Authenticity—true authenticity, is the purest form of trust an artist has with his or her own audience. Back when artists were afraid to show vulnerability, Joe outspokenly rapped about addiction, his estranged father, depression and relationship woes. Joe puts his life between the papers line and lets you digest it at your own discretion; no judgments— and his audience has always had a front-row seat. The results of that musical palette encapsulate the entire spectrum of our daily existence; beautiful, complicated and yes—sometimes very messy. But at its core, Joe’s musical catalog (past and present) has always been a tapestry specifically devised to evoke human emotion; an invaluable trait that has become especially difficult to master and communicate in a digital age.
In the studio and out, similar to Tupac Shakur—another pioneering emotional emcee, Joe Budden puts himself out there (scars and all) speaking his mind any chance he gets as he refuses to be a predictable, conventional celebrity. Eschewing conventional thinking, Joe engages with fans and haters alike on various social media platforms regularly. His weekly podcast episodes, I’ll Name This Podcast Later, (which frequently clocks over six figures in streams) gave him yet another outlet to directly reach and interact with his fan base; and for a celebrity who is regularly in the headlines and enjoys being a vocal fan and cultural participant, the podcast has been a vehicle in which Joe is unafraid to speak openly and subjectively about those around him—at any cost. Those same rules apply to Joe himself, as when he has had a confrontation, or some crazed teenaged trespassers have shown up at his residence, it is captured, analyzed, and dissected. Similarly, Joe has used network television as another medium to further his connection with fans; spending two seasons as a vital cog on VH1’s Love & Hip Hop: New York reality series and became a network mainstay with Couples Therapy Season 6, alongside Dr. Jenn Mann. The artist who’d been making therapeutic, self-analytical music his entire career put his couples counseling sessions on one of the VH1’s highest viewed shows. At the same time he led a Rap renaissance, Joe put his life in front of lenses—for all to see.

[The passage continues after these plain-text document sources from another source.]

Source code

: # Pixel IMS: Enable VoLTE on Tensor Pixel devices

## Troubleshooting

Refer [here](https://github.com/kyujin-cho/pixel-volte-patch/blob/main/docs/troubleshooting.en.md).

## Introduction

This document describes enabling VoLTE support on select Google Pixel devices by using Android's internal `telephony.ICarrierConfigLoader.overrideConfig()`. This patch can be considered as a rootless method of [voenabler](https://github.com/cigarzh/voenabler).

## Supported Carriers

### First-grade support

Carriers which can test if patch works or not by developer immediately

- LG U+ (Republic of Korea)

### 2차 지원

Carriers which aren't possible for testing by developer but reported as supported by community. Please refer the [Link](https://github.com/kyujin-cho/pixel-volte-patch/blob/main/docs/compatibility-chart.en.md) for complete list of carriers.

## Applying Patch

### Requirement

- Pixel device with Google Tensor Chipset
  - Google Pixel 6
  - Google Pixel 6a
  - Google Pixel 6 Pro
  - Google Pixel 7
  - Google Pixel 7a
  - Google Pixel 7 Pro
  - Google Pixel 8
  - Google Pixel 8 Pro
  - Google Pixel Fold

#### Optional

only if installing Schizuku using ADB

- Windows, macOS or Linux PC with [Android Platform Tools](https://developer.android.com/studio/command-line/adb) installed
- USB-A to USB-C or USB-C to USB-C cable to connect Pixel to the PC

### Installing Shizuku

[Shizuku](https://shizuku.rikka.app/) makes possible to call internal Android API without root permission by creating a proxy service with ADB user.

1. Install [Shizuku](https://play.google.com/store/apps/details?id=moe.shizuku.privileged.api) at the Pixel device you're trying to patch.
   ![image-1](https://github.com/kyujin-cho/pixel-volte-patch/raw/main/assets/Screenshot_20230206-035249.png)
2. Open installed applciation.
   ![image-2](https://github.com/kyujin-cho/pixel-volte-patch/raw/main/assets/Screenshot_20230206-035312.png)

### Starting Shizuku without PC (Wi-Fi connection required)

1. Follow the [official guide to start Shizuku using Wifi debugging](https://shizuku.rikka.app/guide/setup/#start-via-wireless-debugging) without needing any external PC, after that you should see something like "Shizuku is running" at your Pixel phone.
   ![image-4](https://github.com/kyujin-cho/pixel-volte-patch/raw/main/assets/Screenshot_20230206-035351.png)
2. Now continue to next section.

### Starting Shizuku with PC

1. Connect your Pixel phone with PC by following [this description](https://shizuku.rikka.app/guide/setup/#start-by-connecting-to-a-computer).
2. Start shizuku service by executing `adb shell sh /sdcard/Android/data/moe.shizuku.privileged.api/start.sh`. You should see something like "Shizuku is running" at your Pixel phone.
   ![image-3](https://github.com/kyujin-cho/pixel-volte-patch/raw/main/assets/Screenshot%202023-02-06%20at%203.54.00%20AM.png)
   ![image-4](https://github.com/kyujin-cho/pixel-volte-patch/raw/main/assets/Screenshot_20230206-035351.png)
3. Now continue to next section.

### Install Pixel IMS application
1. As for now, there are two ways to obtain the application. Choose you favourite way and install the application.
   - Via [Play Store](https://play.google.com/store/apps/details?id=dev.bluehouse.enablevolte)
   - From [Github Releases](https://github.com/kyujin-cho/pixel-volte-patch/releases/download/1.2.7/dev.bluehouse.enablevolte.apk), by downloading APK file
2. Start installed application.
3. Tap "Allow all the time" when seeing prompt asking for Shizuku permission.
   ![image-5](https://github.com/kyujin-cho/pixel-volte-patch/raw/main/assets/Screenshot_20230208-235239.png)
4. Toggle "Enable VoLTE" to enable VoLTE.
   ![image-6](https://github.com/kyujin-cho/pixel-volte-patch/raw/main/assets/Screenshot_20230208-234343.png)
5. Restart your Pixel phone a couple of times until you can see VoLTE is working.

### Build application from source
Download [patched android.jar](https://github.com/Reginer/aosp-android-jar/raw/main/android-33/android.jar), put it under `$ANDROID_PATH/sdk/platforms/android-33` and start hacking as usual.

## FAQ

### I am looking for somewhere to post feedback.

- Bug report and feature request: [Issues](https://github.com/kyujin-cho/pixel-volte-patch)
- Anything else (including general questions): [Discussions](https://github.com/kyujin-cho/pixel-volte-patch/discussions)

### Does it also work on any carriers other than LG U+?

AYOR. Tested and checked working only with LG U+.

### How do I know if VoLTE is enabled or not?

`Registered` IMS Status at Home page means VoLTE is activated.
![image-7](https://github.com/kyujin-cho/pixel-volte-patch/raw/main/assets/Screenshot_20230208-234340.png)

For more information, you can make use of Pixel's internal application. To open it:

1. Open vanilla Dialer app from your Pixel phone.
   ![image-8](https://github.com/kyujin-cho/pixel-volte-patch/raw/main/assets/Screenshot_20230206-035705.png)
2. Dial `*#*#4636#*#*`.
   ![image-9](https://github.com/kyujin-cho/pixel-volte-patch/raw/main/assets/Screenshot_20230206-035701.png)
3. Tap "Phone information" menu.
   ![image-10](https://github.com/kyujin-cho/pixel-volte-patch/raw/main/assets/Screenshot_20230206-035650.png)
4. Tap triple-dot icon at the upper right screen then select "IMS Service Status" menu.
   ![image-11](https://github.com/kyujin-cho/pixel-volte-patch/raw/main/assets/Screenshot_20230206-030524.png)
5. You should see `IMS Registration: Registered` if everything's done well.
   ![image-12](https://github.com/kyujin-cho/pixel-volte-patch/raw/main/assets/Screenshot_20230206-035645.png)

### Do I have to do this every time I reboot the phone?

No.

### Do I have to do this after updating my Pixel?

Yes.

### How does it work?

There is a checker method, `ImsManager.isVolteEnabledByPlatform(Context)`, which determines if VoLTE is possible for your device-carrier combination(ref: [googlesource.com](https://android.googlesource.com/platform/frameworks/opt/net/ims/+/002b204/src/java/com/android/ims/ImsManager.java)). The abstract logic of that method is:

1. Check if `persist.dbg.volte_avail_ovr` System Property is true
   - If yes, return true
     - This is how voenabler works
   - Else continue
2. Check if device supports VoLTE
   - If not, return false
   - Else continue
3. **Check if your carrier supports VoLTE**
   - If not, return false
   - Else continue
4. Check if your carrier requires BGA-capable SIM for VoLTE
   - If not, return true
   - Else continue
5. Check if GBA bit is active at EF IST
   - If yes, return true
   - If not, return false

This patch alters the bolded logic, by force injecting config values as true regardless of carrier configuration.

In 2016, Joe Budden’s brand has never been bigger. Throughout the summer he dominated headlines and timelines via an open and running dialogue with Drake, a dialogue that has resulted in millions of Soundcloud and Youtube streams. With momentum at its peak, Joe Budden returns with his highly anticipated new solo album Rage & The Machine; which will be released on 10-21-2016.
Primarily produced by araabMUZIK (The Diplomats, Slaughterhouse, Cam’ron, 50 Cent, A$AP Rocky, Jadakiss, Swizz Beatz) Rage & The Machine’s lead-single, “Flex,” featuring Fabolous & Tory Lanez is the first of many shining moments from the project. For 15-years in a career of chutes, ladders and no shortage of excitement, Joe has been anything but an average and Rage & The Machine is the culmination (which includes a Grammy nomination) of his confessional style of songwriting, convicted deliveries, complex rhyme patterns, vulnerability and aggressive vocals. “I’m thankful to still be passionate about Hip-Hop, but even more thankful that Hip-Hop is still passionate about me; soon we Rage” Joe states. “Working with Joe on Rage & The Machine was like being in a documentary movie” araab declared. “He literally poured his heart and soul into this project and used me as an instrument to help paint the canvas. Joe was born to entertain.”